As the Tallis family matriarch, Emily keeps a close watch on the social and domestic nuances of her household, believing herself to be knowledgeable about the behavior and experiences of her children, guests, and employees. Frequently victimized by migraines, Emily often retreats to her bedroom, where she lays silent and listens to the comings and goings of the household, noting the many movements and conversations of its members. Emily has a particularly affectionate relationship with her youngest child, Briony, and reveals that motherhood is the most joyful and fulfilling aspect of her life, which has otherwise been banal and unsatisfying. Although she’s skeptical of Cecilia’s feminist pretensions, Emily is undoubtedly constrained by the limitations of conservative, traditional womanhood, and has found herself inert and fatigued, locked into a monotonous routine of domestic duties. She dreads Briony’s transition into young adulthood, because without a child to care for, Emily will have to contend with her broken marriage and mundane life. Aware that her husband Jack is adulterous, Emily allows his indiscretions to pass without comment, assuming that he will eventually return to her. Emily has endured several perceived disappointments in life, which include Jack’s unfaithfulness as well as her sister Hermione’s melodramatic temperament, but seems to have made peace with the fact that she often is not the priority of her loved ones.

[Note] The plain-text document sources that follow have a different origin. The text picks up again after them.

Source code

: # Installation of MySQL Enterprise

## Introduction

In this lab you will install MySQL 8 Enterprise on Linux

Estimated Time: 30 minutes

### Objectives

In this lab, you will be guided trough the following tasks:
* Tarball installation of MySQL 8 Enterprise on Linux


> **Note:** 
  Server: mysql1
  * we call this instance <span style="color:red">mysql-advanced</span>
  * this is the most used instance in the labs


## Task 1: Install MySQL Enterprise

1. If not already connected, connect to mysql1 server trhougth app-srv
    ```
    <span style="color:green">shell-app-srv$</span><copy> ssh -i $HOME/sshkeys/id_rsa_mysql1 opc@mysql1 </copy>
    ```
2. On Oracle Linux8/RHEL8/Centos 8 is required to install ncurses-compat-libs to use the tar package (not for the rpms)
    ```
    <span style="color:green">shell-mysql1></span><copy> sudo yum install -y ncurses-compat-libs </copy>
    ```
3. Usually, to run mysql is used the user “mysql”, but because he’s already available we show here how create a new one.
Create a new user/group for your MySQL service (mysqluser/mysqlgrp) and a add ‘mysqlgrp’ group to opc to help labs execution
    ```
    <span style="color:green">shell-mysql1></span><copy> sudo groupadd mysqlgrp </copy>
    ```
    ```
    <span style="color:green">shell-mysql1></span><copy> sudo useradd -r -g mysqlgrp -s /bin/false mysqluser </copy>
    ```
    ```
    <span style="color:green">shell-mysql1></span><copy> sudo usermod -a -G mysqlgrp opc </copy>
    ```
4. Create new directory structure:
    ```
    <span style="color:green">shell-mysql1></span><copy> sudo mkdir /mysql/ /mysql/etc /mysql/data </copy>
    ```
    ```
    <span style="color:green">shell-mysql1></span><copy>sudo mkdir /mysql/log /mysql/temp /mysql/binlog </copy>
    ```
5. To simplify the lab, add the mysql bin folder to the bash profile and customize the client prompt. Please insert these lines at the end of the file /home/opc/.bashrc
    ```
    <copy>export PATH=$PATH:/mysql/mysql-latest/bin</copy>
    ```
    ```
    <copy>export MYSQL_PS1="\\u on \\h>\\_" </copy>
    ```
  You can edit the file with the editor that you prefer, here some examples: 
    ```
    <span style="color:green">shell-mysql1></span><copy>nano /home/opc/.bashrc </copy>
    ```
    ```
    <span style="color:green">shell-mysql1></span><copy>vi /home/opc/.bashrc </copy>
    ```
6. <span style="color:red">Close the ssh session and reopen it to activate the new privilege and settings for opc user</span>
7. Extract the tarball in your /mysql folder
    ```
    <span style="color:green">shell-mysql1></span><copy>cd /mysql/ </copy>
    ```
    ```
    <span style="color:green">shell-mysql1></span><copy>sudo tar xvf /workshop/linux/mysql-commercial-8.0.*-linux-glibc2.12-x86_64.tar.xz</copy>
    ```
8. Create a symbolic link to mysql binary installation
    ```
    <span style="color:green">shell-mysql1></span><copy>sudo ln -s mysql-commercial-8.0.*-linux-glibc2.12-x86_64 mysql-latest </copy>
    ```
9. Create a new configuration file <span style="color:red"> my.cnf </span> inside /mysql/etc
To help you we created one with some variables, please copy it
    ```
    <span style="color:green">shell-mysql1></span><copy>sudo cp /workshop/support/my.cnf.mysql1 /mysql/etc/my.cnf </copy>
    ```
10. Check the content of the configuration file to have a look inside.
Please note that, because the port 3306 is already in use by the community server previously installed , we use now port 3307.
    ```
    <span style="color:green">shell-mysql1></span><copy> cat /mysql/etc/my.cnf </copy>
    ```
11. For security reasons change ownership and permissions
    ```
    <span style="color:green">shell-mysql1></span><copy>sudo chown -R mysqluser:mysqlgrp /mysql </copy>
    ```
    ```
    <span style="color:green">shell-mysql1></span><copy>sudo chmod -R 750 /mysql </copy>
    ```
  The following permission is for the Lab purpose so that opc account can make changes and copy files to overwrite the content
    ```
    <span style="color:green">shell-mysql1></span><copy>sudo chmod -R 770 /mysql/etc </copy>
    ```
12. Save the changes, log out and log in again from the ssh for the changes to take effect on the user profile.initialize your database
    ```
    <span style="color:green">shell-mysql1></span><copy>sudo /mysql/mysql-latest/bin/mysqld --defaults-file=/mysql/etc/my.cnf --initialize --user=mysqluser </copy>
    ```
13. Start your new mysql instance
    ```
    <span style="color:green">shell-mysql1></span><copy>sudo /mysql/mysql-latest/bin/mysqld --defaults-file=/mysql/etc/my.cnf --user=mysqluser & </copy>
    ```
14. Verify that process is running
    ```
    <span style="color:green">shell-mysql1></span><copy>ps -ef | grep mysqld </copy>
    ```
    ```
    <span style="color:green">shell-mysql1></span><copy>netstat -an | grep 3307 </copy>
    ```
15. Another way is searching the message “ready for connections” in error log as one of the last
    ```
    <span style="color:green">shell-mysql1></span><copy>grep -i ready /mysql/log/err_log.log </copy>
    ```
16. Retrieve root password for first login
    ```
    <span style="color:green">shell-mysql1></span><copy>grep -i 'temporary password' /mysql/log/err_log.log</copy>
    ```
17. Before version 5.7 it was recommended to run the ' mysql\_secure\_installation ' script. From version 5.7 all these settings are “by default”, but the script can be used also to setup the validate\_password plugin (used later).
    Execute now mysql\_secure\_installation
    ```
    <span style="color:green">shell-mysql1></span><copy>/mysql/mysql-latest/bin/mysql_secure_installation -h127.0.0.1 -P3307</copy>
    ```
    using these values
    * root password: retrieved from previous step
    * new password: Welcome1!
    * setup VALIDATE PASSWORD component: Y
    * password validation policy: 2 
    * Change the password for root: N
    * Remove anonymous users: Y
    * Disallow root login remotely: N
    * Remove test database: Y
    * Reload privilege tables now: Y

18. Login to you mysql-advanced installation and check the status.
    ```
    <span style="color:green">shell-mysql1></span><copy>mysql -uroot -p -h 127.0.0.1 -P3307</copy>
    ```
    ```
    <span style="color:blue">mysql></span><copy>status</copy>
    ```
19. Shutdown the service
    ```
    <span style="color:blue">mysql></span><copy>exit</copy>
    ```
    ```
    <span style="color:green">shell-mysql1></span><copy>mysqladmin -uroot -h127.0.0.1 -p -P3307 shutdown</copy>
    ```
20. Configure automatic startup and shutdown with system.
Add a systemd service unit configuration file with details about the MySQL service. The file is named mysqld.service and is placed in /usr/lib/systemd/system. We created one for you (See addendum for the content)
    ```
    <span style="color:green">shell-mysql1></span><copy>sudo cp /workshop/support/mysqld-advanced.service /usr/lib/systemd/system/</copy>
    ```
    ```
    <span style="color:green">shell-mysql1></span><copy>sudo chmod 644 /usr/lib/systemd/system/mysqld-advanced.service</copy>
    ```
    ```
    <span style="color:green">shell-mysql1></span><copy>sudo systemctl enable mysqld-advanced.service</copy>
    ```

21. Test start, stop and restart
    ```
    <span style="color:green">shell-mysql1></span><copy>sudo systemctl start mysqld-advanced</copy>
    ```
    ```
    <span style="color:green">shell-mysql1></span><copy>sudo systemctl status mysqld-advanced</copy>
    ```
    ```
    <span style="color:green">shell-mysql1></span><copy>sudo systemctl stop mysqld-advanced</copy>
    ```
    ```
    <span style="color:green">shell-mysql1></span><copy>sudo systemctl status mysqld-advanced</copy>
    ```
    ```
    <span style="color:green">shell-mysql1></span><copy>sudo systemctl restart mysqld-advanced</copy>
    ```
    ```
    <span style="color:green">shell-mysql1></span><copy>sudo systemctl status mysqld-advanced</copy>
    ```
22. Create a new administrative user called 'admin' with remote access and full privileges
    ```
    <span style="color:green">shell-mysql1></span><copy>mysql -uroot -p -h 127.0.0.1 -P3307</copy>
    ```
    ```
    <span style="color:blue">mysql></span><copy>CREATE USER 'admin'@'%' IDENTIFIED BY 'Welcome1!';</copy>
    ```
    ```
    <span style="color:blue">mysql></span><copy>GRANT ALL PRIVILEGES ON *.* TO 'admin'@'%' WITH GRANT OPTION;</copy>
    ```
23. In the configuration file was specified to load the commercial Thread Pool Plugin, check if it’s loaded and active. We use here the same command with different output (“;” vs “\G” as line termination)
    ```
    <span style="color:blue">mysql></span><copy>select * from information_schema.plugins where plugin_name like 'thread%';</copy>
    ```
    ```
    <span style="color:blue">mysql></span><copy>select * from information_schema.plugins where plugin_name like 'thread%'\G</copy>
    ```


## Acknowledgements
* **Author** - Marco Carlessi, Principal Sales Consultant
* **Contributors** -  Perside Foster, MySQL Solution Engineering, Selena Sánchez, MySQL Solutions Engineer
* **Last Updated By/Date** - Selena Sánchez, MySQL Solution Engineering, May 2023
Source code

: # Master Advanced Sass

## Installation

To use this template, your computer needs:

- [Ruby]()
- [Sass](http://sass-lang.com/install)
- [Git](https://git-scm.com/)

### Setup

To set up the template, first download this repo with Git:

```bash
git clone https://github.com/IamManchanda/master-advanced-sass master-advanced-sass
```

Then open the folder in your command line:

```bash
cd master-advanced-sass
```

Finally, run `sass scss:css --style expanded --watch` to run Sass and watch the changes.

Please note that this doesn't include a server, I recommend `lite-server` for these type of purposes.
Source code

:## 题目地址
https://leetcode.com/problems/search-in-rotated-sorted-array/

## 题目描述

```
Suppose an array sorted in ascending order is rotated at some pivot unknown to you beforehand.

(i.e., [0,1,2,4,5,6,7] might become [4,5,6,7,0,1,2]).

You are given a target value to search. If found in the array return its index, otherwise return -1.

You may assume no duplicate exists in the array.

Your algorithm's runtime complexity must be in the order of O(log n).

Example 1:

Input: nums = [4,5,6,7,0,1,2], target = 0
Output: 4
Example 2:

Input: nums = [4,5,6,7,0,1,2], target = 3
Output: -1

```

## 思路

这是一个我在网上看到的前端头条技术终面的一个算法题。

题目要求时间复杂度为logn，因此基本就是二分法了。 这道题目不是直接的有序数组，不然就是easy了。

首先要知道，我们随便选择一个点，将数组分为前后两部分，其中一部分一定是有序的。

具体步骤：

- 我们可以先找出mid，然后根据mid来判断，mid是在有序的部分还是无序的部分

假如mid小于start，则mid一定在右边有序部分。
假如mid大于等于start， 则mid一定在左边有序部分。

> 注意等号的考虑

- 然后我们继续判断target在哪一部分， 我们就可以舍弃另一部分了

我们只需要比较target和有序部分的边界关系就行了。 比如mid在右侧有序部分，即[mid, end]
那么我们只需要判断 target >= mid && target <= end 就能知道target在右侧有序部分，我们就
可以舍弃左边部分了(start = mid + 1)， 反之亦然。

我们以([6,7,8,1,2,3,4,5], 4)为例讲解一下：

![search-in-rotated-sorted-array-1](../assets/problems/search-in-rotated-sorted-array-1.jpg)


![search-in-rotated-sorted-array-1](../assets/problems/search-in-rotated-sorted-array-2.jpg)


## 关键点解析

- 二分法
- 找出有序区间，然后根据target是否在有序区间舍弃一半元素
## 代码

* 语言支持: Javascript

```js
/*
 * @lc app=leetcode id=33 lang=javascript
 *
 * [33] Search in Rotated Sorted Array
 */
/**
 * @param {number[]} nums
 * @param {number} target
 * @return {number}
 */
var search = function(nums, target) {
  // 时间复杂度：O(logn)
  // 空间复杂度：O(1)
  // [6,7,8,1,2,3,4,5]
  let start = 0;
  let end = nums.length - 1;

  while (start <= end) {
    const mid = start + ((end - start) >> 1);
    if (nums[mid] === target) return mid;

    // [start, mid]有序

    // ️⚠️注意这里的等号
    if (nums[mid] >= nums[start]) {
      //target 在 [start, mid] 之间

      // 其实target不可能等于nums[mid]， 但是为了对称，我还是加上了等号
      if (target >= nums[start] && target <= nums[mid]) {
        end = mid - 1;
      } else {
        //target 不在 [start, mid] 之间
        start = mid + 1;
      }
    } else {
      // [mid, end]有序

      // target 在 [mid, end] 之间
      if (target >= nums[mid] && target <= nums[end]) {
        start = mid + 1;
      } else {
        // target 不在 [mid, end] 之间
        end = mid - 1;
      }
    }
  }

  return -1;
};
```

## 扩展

However, Emily does not understand the goings-on of her household as well as she believes she does, nor is she immune to the biases that corrupt her perception. While she hears Paul Marshall and Lola conversing alone in a nearby room as she recovers from a migraine, she does not hear the following scuffle that results in bruising and scratches on Lola and a large scratch on Marshall’s face. Additionally, she believes that Marshall is simply endearing himself to the children by socializing with Lola, and never questions why the two were alone together. When Emily is given another opportunity to further investigate Lola’s situation, she thinks to herself that Lola’s wounds are particularly concerning and wonders how two little boys could have caused them. However, rather than question Lola or her little brothers about the bruising and the siblings’ supposed fight, she fails to take the matter seriously and resents Lola’s dramatic emotional reaction. Emily cannot separate Lola from Lola’s mother, Hermione, who is Emily’s difficult and attention-seeking sister. Just as Briony constructs a narrative about Robbie and Cecilia that fits her own limited worldview, Emily does the same with Lola, which keeps her from seeing the truth about the rape that occurs within her own home. Emily also miscalculates the severity of her marital problems. While she believes that decorum and old age will bring Jack back home to her, Briony’s 1999 section reveals that the couple divorced, and Jack married another woman.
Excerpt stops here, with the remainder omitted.